• [Task directions]: The answer must be a single number: how many lines of the entries below include "ajcwebdev".

• [Data for processing]:
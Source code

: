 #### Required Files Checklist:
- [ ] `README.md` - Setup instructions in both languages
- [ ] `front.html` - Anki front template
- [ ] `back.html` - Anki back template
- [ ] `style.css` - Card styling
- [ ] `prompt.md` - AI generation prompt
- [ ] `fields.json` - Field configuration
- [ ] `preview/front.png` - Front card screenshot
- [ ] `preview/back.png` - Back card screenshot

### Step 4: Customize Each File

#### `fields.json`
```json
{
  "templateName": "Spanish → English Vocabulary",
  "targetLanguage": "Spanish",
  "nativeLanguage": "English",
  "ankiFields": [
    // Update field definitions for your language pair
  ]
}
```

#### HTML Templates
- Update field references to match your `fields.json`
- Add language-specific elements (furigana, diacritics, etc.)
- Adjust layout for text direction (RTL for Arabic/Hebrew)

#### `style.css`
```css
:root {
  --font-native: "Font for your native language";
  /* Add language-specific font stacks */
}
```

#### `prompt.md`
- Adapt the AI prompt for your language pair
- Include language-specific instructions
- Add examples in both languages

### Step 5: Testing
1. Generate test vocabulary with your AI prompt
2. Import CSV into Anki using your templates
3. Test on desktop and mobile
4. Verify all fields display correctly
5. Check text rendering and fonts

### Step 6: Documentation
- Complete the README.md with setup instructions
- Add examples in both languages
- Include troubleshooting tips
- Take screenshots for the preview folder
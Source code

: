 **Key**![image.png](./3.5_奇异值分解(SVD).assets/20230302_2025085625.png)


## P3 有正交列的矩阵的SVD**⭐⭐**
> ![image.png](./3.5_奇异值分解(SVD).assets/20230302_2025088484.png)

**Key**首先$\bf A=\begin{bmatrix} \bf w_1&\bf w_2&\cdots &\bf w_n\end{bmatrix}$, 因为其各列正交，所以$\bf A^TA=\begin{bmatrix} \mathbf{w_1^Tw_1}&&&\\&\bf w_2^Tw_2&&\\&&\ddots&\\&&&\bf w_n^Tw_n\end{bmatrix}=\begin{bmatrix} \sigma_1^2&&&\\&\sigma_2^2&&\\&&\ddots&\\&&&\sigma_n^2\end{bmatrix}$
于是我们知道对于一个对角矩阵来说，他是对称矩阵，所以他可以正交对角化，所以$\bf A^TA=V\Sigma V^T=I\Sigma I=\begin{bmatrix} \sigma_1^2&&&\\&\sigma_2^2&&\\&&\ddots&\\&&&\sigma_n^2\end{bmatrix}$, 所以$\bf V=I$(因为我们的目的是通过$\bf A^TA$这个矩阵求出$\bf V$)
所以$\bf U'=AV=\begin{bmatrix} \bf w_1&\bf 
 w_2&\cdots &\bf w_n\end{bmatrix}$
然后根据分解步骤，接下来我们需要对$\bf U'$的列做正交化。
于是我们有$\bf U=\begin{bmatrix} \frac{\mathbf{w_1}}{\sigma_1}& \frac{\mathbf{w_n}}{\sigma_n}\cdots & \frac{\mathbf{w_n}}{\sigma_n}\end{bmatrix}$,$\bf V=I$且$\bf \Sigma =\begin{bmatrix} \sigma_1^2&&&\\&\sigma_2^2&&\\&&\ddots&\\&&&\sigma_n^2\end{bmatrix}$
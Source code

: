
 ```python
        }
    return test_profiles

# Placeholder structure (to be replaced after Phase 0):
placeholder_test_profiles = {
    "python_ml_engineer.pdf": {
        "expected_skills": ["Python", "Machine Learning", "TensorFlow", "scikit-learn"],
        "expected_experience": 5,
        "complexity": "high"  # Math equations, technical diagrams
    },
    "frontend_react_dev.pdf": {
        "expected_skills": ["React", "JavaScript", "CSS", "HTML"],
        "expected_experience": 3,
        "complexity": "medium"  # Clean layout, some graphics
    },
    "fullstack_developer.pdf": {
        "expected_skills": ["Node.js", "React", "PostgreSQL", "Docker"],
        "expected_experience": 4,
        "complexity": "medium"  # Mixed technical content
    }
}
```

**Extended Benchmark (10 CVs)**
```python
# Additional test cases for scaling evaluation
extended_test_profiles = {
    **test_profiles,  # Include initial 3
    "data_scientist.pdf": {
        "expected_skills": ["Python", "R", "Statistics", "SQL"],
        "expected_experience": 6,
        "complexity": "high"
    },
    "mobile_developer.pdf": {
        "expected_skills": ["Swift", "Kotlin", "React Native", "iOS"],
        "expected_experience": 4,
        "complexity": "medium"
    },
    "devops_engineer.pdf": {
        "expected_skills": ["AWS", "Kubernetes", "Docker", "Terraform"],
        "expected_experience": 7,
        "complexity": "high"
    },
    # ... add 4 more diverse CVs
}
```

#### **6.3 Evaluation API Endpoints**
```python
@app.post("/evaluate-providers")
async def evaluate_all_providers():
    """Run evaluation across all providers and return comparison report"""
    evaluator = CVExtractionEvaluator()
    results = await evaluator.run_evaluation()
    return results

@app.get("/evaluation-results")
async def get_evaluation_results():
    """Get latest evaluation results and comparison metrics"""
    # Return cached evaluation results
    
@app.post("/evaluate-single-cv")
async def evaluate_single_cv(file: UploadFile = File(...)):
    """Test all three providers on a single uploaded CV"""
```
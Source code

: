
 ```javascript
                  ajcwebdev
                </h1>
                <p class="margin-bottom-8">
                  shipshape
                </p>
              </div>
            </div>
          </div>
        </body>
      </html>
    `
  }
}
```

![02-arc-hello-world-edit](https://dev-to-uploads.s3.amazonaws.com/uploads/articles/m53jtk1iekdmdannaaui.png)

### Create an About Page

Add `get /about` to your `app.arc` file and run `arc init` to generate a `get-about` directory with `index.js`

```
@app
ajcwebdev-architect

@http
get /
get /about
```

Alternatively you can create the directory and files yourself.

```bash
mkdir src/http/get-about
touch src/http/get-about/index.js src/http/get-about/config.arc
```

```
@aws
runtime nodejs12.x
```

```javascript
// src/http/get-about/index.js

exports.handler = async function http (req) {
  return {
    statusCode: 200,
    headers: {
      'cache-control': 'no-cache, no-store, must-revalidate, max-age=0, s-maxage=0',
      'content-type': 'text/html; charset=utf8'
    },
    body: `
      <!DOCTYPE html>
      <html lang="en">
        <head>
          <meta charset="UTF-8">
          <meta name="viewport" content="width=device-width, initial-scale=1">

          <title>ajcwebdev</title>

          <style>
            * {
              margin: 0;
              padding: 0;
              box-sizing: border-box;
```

• [Answer for this exercise]: 3